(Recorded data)
┄┄┄┄┄┄┄┄┄┄

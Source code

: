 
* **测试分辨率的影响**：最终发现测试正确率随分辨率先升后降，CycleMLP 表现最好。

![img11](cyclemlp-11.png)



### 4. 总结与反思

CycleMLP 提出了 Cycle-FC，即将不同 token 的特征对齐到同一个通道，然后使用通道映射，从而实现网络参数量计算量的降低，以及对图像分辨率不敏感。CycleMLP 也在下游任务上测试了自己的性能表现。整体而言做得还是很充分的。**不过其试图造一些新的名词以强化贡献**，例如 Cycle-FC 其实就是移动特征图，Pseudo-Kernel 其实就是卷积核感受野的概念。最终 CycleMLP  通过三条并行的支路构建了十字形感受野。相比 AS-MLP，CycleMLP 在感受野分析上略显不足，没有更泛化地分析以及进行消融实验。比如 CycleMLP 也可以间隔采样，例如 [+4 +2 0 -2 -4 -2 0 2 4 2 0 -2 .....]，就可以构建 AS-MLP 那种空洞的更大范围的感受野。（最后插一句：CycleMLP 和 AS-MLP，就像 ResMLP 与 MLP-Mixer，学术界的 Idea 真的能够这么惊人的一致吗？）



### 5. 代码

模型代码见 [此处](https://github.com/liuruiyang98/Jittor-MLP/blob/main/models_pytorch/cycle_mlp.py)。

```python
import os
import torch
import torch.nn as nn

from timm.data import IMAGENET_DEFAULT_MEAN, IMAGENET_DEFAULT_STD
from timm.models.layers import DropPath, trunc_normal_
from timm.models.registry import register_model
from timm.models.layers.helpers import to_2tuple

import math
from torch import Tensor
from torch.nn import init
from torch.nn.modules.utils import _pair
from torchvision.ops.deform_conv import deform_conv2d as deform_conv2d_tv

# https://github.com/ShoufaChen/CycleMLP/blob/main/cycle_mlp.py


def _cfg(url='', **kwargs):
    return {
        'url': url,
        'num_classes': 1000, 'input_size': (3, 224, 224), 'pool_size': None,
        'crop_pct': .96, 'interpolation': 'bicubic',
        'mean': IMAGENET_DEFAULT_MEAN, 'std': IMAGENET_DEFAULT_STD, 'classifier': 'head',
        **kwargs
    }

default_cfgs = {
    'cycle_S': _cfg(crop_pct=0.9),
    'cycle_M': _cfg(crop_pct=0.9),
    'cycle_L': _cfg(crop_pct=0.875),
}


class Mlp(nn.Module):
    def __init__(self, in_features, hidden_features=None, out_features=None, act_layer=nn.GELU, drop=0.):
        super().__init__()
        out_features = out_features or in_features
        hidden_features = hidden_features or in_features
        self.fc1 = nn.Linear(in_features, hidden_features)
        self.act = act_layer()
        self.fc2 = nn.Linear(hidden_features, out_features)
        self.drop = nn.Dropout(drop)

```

┄┄┄┄┄┄┄┄┄┄

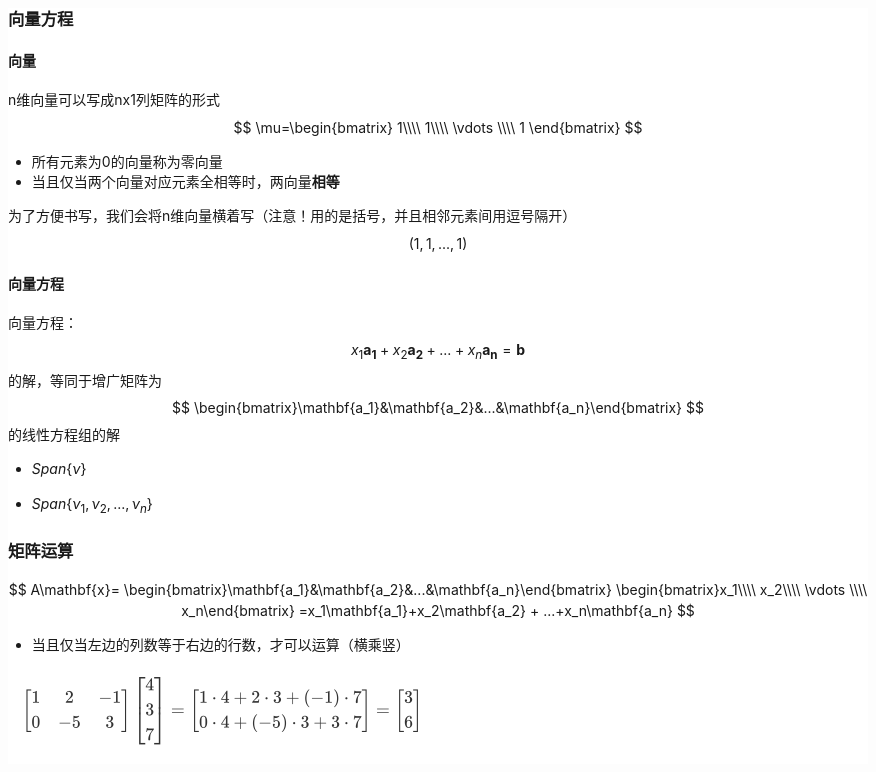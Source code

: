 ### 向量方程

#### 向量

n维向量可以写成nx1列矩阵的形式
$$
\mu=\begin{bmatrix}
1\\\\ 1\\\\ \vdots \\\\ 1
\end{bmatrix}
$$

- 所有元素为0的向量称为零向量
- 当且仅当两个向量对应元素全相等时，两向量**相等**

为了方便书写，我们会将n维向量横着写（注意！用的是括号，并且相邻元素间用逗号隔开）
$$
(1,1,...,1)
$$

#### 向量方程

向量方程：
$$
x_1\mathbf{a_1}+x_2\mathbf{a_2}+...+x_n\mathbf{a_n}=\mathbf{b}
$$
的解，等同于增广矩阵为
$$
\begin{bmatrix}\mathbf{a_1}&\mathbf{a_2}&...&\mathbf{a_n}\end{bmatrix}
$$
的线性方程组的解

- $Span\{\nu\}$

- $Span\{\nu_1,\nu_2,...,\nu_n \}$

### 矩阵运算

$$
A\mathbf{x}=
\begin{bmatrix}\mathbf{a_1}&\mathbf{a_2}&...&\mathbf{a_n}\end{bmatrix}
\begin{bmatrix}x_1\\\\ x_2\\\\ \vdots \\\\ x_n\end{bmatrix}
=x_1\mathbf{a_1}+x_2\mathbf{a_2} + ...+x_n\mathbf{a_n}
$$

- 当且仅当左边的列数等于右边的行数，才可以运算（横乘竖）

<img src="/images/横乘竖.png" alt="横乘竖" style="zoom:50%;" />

┄┄┄┄┄┄┄┄┄┄

§ **What the task requires**: In the entries above, identify every line with the word "blob". Copy those lines.

§ **Written response**:
模型代码见 [此处](https://github.com/liuruiyang98/Jittor-MLP/blob/main/models_pytorch/cycle_mlp.py)。
# https://github.com/ShoufaChen/CycleMLP/blob/main/cycle_mlp.py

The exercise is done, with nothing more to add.